There are a host of issues that have to be addressed to effect effective police reform: overcriminalization, lack of transparency and accountability, union-negotiated protections, racism, and so on. In some states there's also the issue of self-defense. As a life-long resident of New Jersey, it always made me uncomfortable that the local super market could hire someone licensed to carry a firearm to protect their store but I was not permitted a license to carry a firearm to protect myself or my family. These, I suppose, are progressive values: you can exercise a right when you have the wealth to influence the state. New Jersey has some of the strictest gun laws in the country. But these laws, in New Jersey and elsewhere, rarely apply to law enforcement, on or off-duty. New York state recently passed new anti-gun legislation they forgot to exempt all police from and worked diligently to correct their mistake.
This disparity between the right to bear arms for the "civilian" and the right to bear arms for government agents is another issue that makes the questions of police reform so "complex" because it contributes to the sense that police officers and other government employees are a different class of citizen, with different rights and privileges, than those of us who pay their salaries.
Take this not unique attitude a cop in San Jose, now suspended over his comments, had no fear sharing publicly. Via CBS News:
In one of his tweets, [Officer Phillip] White said: "Threaten me or my family and I will use my God given and law appointed right and duty to kill you. #CopsLivesMatter."
In another, he said he would be off-duty at the movies with his gun if anyone "feels they can't breathe or their lives matter."
The tweets and hashtag played on protest slogans "I can't breathe" and "black lives matter."
Efforts to reach White through the San Jose Police Officer's Association were not successful.
The tweets and White's Twitter account have been deleted amid a social media firestorm over the comments.

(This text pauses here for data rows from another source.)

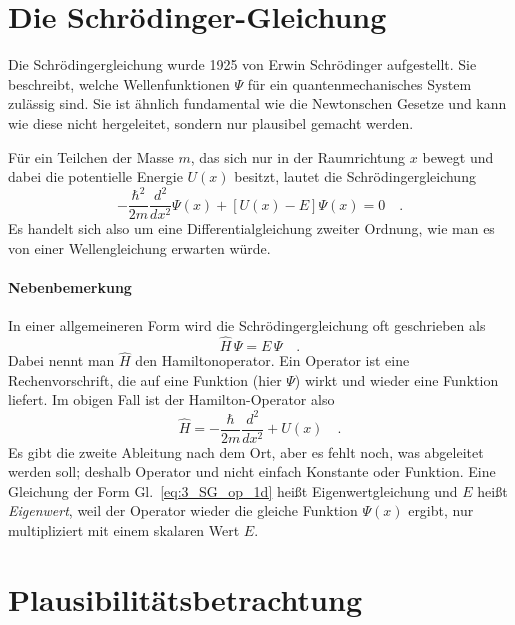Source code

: \section{Die Schrödinger-Gleichung}

Die Schrödingergleichung wurde 1925 von Erwin Schrödinger aufgestellt. Sie beschreibt, welche Wellenfunktionen $\Psi$ für ein quantenmechanisches System zulässig sind. Sie ist ähnlich fundamental wie die Newtonschen Gesetze und kann wie diese nicht hergeleitet, sondern nur plausibel gemacht werden.

Für ein Teilchen der Masse $m$, das sich nur in der Raumrichtung $x$ bewegt und dabei die potentielle Energie $U(x)$ besitzt, lautet die Schrödingergleichung
\begin{equation}
   - \frac{\hbar^2}{2m} \frac{d^2}{dx^2} \Psi(x) + \left[ U(x) - E \right] \Psi(x) = 0 \quad .
   \label{eq:3_SG_1d}
 \end{equation}
 Es handelt sich also um eine Differentialgleichung zweiter Ordnung, wie man es von einer Wellengleichung erwarten würde.


\paragraph*{Nebenbemerkung} In einer allgemeineren Form wird die Schrödingergleichung oft  geschrieben als
\begin{equation}
    \hat{H} \, \Psi = E \, \Psi \quad .
    \label{eq:3_SG_op_1d}
\end{equation}
Dabei nennt man $\hat{H}$ den Hamiltonoperator. Ein Operator ist eine Rechenvorschrift, die auf eine Funktion (hier $\Psi$) wirkt und wieder eine Funktion liefert. Im obigen Fall ist der Hamilton-Operator also
\begin{equation}
    \hat{H} = - \frac{\hbar}{2m} \frac{d^2}{dx^2} + U(x) \quad .
\end{equation}
Es gibt die zweite Ableitung nach dem Ort, aber es fehlt noch, was abgeleitet werden soll; deshalb Operator und nicht einfach Konstante oder Funktion. 
Eine Gleichung der Form Gl.~\ref{eq:3_SG_op_1d} heißt Eigenwertgleichung und $E$ heißt \emph{Eigenwert}, weil der Operator wieder die gleiche Funktion $\Psi(x)$ ergibt, nur multipliziert mit einem skalaren Wert $E$.

\section{Plausibilitätsbetrachtung}

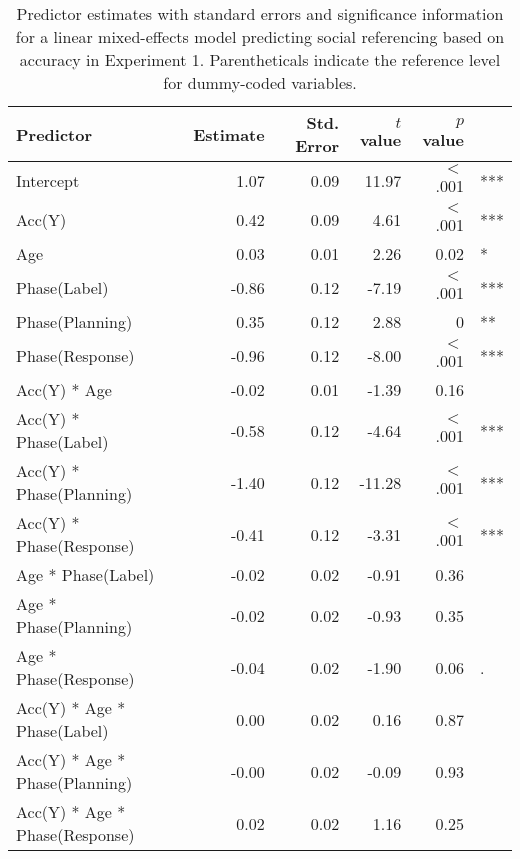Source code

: \documentclass[english,man]{apa6}
\theoremstyle{definition}
\theoremstyle{definition}
\theoremstyle{definition}
\theoremstyle{remark}
\begin{document}
\begin{table}[b]
\centering
\caption{Predictor estimates with standard errors and significance information for a linear mixed-effects model predicting social referencing based on accuracy in Experiment 1. Parentheticals indicate the reference level for dummy-coded variables.} 
\label{tab:exp2acc_reg}
\begin{tabular}{lrrrrl}
 Predictor & Estimate & Std. Error & $t$ value & $p$ value &  \\ 
  \hline
Intercept & 1.07 & 0.09 & 11.97 & $<$ .001 & *** \\ 
  Acc(Y) & 0.42 & 0.09 & 4.61 & $<$ .001 & *** \\ 
  Age & 0.03 & 0.01 & 2.26 & 0.02 & * \\ 
  Phase(Label) & -0.86 & 0.12 & -7.19 & $<$ .001 & *** \\ 
  Phase(Planning) & 0.35 & 0.12 & 2.88 & 0 & ** \\ 
  Phase(Response) & -0.96 & 0.12 & -8.00 & $<$ .001 & *** \\ 
  Acc(Y) * Age & -0.02 & 0.01 & -1.39 & 0.16 &  \\ 
  Acc(Y) * Phase(Label) & -0.58 & 0.12 & -4.64 & $<$ .001 & *** \\ 
  Acc(Y) * Phase(Planning) & -1.40 & 0.12 & -11.28 & $<$ .001 & *** \\ 
  Acc(Y) * Phase(Response) & -0.41 & 0.12 & -3.31 & $<$ .001 & *** \\ 
  Age * Phase(Label) & -0.02 & 0.02 & -0.91 & 0.36 &  \\ 
  Age * Phase(Planning) & -0.02 & 0.02 & -0.93 & 0.35 &  \\ 
  Age * Phase(Response) & -0.04 & 0.02 & -1.90 & 0.06 & . \\ 
  Acc(Y) * Age * Phase(Label) & 0.00 & 0.02 & 0.16 & 0.87 &  \\ 
  Acc(Y) * Age * Phase(Planning) & -0.00 & 0.02 & -0.09 & 0.93 &  \\ 
  Acc(Y) * Age * Phase(Response) & 0.02 & 0.02 & 1.16 & 0.25 &  \\ 
   \hline
\end{tabular}
\end{table}
\end{document}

White's department, union and a college where he coached basketball all condemned the comments.
White was suspended with pay and not fired, not just because of the police officer's association but because California actually has enshrined job security for cops and other public employees into its state laws, be they unionized or not.
White talks about his "God given" and "law appointed" right to use lethal force in self-defense, confusing natural rights with government privileges not just because he's probably not that intelligent but also because of the systematic effort in this country by the establishment to confuse rights and privileges while curtailing natural rights like the right to bear arms from self-defense as much as they can get away with.
In California, Phillip White, who saw nothing wrong with going on social media to announce his right to defend himself and his family using lethal force in the context of peaceful protesters, and other law enforcement officials across the state enjoy the right to defend themselves and their families, on or off duty, using a service weapon paid for by taxpayers who the state treats like criminals when it comes to exercising the right to self-defense.
Parity between the rights and privileges of citizens and the rights and privileges of government employees is a crucial first step toward any kind of substantive change in the attitudes held by too many cops.